Görsel: Midjourney/Fırat Turgut/Evrensel
HİLAL TOK
İktidarlar; kapitalizmin geleceği için çok çocuk ister. İşçileri daha ucuza sömürmek adına yedek iş gücüne ihtiyaç duyar. Hem daha ucuz çocuk emeği için, hem de; kapıda genç işsizler ordusu beklerken işten atma tehdidiyle işçiyi her türlü baskıya ve koşula razı etmek daha kolaydır patronlar için.
Türkiye’de de 22 yıllık AKP iktidarında; aile, kadın, çocuk politikasını sermayeye ve neoliberal muhafazakarlığa göre dizayn eden sistem iş gücü ordusuna nefer taşıyan kadınları ailenin yaslanacağı direk haline getirme derdinde. “Daha çok çocuk” diye seslenilen kitle ne pahasına, hangi bedelleri ödüyor? Bebekli işçi eşi kadınlar anlatıyor…
5 BİN LİRA İKİ AYLIK BEZ MASRAFI
Hicran’ın bebeği 10 aylık, hâlâ anne sütü emiyor, ek gıdaya geçti. Eşi Assan Alüminyum Fabrikasında işçiydi, yeni işten atıldı.
“Bir çocuk için tek seferlik 5 bin lira destek… Bebeğin zorunlu, devlet tarafından karşılanmayan rota ve menenjit aşısının dozlarını bile karşılamaz. Kocam henüz işten çıkarıldı, ancak çalıştığı süreçte de çocuğun tüm ihtiyaçlarını karşılamak imkansızdı. Çocuğum Allah’tan mama almıyor, mama alsa bir de bezlerle beraber, kişisel bakımlarla en az ayda 10 bin liralık masrafı olur. En uygun bebek bezi markasını kullanıyorum, bir aylık masrafı 2 bin 500 lirayı buluyor. Bebeğim kucağımda sürekli marketleri dolaşıp kampanya kovalıyorum. Araba yoksa, gece hastaneye gitmeniz gerekiyorsa taksiye binmek zorunda kalıyorsun. Devlet özel aşıları karşılamıyor, üç tane yaptırması gereken özel aşısı var çocuğun. Farklı dozları var ve çok pahalılar. Ben çocuklarına rota ya da menenjit aşısı yaptıramayan çok anne görüyorum. Çocuğu dünyaya getir diyorlar ama ya sonrası? Bu aşılar toplamda 10 bini geçiyor. Böyle bir tabloda bu ülkede asla ikinci çocuk doğurmak istemem. Çocuklarımız hiçbir şekilde güvende değil. 5 bine güvenip çocuk mu getirilir dünyaya? Bu para sadece iki aylık bez masrafını karşılar, peki ya sonra?” diye soruyor.

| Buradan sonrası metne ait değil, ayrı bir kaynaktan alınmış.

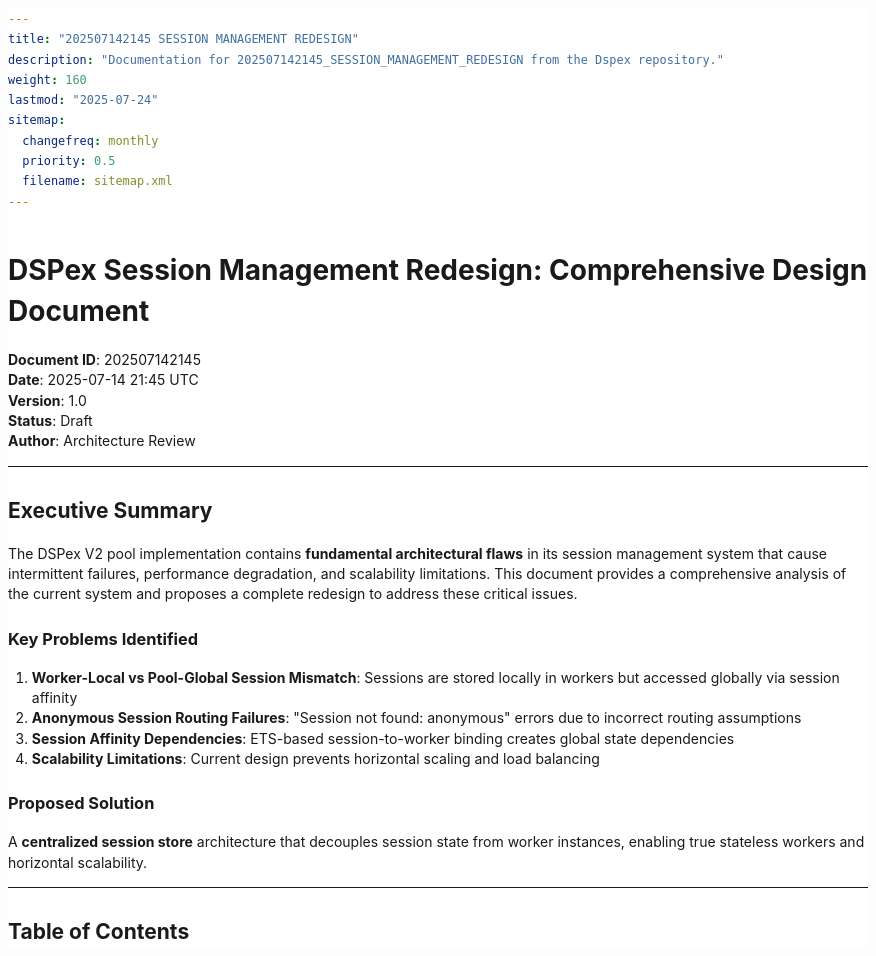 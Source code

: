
```yaml
---
title: "202507142145 SESSION MANAGEMENT REDESIGN"
description: "Documentation for 202507142145_SESSION_MANAGEMENT_REDESIGN from the Dspex repository."
weight: 160
lastmod: "2025-07-24"
sitemap:
  changefreq: monthly
  priority: 0.5
  filename: sitemap.xml
---
```


# DSPex Session Management Redesign: Comprehensive Design Document

**Document ID**: 202507142145  
**Date**: 2025-07-14 21:45 UTC  
**Version**: 1.0  
**Status**: Draft  
**Author**: Architecture Review  

---

## Executive Summary

The DSPex V2 pool implementation contains **fundamental architectural flaws** in its session management system that cause intermittent failures, performance degradation, and scalability limitations. This document provides a comprehensive analysis of the current system and proposes a complete redesign to address these critical issues.

### Key Problems Identified

1. **Worker-Local vs Pool-Global Session Mismatch**: Sessions are stored locally in workers but accessed globally via session affinity
2. **Anonymous Session Routing Failures**: "Session not found: anonymous" errors due to incorrect routing assumptions
3. **Session Affinity Dependencies**: ETS-based session-to-worker binding creates global state dependencies
4. **Scalability Limitations**: Current design prevents horizontal scaling and load balancing

### Proposed Solution

A **centralized session store** architecture that decouples session state from worker instances, enabling true stateless workers and horizontal scalability.

---

## Table of Contents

Bebeği için ek gıdaya geçtiklerini ama meyvesi sebzesi, eti derken yetişemediğini söylüyor Hicran: “Kuruşuna kadar düşünmek zorundasın. Haftalık üç kilo süt alıp mayalayıp yoğurt yapmam lazım. Kalsiyum çocuklar için çok önemli. Ama onu bile düşünür oldum alsam mı almasam mı diye. Bir elma, bir muz, üç dört parça bir şey alıyorsun 500 lira tutuyor. Kocam şimdi iş bulup çalışınca biz yine geçinemeyeceğiz. Asgari ücretle geçinmek çok zor. Çocuk sağlıklı beslenemiyor, isterim ki güzel şeyler alayım, et alabileyim. Bazı fenomen anneler çocuklarına et yediriyor görüyorum internetten. Biz onları alamıyoruz. Gelişimi için oyuncaklar, masal kitapları almak lazım. Oyuncaklar çok pahalı. Alamıyorum, eş dost, komşu hediye ederse onlarla idare ediyor. Çocuk yapalım ama ne pahasına, bu yoksulluğun, bu ateşin ortasında çocuk bakmak kolay mı?” diye soruyor.
"ÇOCUĞU BIRAKACAK YER YOK, ÇALIŞAMIYORUM"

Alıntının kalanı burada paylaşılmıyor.